NeRF Explored: A Comprehensive Analysis of Neural Radiance Field in 3D Vision
Muhammad Haider, National University of Sciences and Technology (NUST), Islamabad, Pakistan.
Khurram Shahzad, National University of Sciences and Technology (NUST), Islamabad, Pakistan.
Ammad Ullah Rameez, National University of Sciences and Technology (NUST), Islamabad, Pakistan.
Sajid Umair, University of Missouri Kansas City (UMKC), USA.
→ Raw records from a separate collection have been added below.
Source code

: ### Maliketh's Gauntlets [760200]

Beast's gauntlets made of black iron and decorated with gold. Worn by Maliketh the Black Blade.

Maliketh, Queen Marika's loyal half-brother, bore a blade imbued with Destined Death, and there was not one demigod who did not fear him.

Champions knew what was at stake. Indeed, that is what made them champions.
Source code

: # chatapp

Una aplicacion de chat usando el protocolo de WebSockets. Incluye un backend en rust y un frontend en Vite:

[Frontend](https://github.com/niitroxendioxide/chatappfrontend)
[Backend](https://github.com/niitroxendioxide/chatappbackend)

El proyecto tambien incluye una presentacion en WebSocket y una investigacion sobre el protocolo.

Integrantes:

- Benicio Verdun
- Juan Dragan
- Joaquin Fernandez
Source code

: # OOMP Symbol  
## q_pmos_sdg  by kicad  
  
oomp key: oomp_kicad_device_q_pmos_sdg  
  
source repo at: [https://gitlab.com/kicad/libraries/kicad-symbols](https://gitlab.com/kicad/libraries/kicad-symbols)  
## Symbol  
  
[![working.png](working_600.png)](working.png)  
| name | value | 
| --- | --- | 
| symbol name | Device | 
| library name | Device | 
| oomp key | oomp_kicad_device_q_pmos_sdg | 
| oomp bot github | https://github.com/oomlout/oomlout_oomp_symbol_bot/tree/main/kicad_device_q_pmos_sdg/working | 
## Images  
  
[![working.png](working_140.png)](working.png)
Safdar Abbas Khan, National University of Sciences and Technology (NUST), Islamabad, Pakistan.
Corresponding Author:
Muhammad Haider (mhaider.mscs20seecs@seecs.edu.pk)
Abstract:
Neural Radiance Fields (NeRF) refers to a method in computer vision that uses the power of Neural Networks to synthesize three-dimensional scenes from two-dimensional images. They enable the creation of detailed and realistic images after modeling three-dimensional scene as a function that predicts color and opacity at any given point in space. This allows the creation of new views from any desired point. NeRFs are therefore very useful in virtual/ augmented reality and computer-generated imagery. Using Neural Networks, NeRFs achieve unparalleled fidelity showing its importance in technology innovation. This paper provides an overview of NeRF highlighting its evolution and uses in diverse applications across various domains such as robotics navigation, urban reconstruction, human face generation, and many more. Our work provides readers with a systematic examination of NeRF's advancements by delving into different approaches and architecture used in the literature and will provide key insights to both novice and seasoned researchers in this dynamic field of computer vision.
Keywords:
Neural Radiance Field; NeRF, 3D; Deep Learning; View Synthesis; Neural Networks; Multi-Layer Perceptron.